### [TASK PROMPT]
Give the number of lines in the records below that include "documentclass", and nothing more.

== Segment start ==

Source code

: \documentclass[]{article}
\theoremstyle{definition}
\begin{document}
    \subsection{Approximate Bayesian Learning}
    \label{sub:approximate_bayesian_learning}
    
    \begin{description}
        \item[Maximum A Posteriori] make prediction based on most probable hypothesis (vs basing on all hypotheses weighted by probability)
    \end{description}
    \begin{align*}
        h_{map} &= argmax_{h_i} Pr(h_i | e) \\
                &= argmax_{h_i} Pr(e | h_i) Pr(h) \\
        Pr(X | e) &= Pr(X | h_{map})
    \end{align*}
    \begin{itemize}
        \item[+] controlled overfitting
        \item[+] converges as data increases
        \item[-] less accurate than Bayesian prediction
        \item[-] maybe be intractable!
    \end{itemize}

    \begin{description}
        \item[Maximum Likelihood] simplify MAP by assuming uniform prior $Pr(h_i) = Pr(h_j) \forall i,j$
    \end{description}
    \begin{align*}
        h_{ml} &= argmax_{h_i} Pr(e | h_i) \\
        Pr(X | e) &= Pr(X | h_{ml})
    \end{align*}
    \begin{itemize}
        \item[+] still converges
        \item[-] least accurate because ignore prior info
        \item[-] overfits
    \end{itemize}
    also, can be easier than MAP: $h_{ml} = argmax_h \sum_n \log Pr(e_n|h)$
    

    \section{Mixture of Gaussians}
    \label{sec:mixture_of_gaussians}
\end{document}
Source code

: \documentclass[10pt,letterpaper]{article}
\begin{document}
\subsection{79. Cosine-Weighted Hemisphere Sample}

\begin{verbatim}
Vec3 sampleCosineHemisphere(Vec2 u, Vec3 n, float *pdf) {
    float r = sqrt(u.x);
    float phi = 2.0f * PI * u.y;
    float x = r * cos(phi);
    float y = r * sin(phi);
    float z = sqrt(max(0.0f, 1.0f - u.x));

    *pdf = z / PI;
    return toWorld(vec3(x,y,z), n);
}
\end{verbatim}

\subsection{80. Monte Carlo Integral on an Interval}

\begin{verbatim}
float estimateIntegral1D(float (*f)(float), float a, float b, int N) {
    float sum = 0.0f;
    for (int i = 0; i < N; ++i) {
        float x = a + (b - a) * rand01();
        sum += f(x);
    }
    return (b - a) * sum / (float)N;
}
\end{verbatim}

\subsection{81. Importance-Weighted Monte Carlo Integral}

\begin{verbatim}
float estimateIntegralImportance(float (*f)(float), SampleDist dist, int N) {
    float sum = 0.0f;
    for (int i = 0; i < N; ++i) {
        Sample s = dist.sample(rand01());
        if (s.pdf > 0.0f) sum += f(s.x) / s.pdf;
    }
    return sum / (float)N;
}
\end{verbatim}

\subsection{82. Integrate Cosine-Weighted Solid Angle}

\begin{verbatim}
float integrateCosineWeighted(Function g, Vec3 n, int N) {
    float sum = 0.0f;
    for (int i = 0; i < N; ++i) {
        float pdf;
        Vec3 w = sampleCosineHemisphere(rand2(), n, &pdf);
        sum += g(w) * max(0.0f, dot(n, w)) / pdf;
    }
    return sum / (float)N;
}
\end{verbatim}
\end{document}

== Segment end ==

### [YOUR RESPONSE]
2